Michiels C, Boutron M C, Chatelain N, Quipourt V, Roy P, Faivre J
Registre Bourguignon des Tumeurs Digestives, Faculté de Médecine de Dijon.
Gastroenterol Clin Biol. 1994;18(5):456-61.
A study of prognostic factors in Dukes B colorectal adenocarcinoma was performed on a population basis in order to determine subgroups with poor prognosis which could benefit from adjuvant therapy after surgery. The study considered the 746 cases of Dukes B colorectal carcinoma diagnosed during the 1976-1988 period among Côte-d'Or residents (Burgundy, France). The overall 5-year crude survival rate was 55.7%, the corresponding relative survival rate being 73%. In the final Cox model, age, tumour extension to adjacent organs, number of examined lymph nodes and tumour size were significant prognostic factors. The corresponding multivariate relative survival model considered only tumour extension and number of examined lymph nodes as having a prognostic value. The relative risk of death was 2.3 (range: 1.5-3.3) in case of a tumor extension and 2.5 (range: 1.5-4.4) when no lymph node was found compared to surgical samples with at least 6 lymph nodes. These data should be taken into account when conceiving or analyzing future therapeutic trials.

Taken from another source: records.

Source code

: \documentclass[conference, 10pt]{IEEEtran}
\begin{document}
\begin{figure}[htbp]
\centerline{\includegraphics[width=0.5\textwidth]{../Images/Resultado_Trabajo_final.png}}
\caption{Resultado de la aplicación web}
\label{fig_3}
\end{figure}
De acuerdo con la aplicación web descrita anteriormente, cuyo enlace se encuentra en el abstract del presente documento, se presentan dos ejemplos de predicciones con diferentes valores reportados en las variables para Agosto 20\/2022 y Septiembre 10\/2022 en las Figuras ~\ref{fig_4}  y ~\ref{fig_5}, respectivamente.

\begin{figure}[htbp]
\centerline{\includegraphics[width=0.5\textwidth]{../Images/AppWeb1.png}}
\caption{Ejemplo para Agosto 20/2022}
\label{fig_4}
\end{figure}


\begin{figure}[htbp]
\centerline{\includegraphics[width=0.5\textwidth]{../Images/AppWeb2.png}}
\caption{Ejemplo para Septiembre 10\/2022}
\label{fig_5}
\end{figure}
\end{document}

为了确定预后较差、可从术后辅助治疗中获益的亚组,我们基于人群对Dukes B期结直肠癌的预后因素进行了一项研究。该研究纳入了1976年至1988年期间在法国勃艮第科多尔省居民中诊断出的746例Dukes B期结直肠癌病例。总体5年粗生存率为55.7%,相应的相对生存率为73%。在最终的Cox模型中,年龄、肿瘤向邻近器官的浸润、检查的淋巴结数量和肿瘤大小是显著的预后因素。相应的多变量相对生存模型仅认为肿瘤浸润和检查的淋巴结数量具有预后价值。与至少有6个淋巴结的手术样本相比,肿瘤浸润时死亡的相对风险为2.3(范围:1.5 - 3.3),未发现淋巴结时为2.5(范围:1.5 - 4.4)。在设计或分析未来的治疗试验时应考虑这些数据。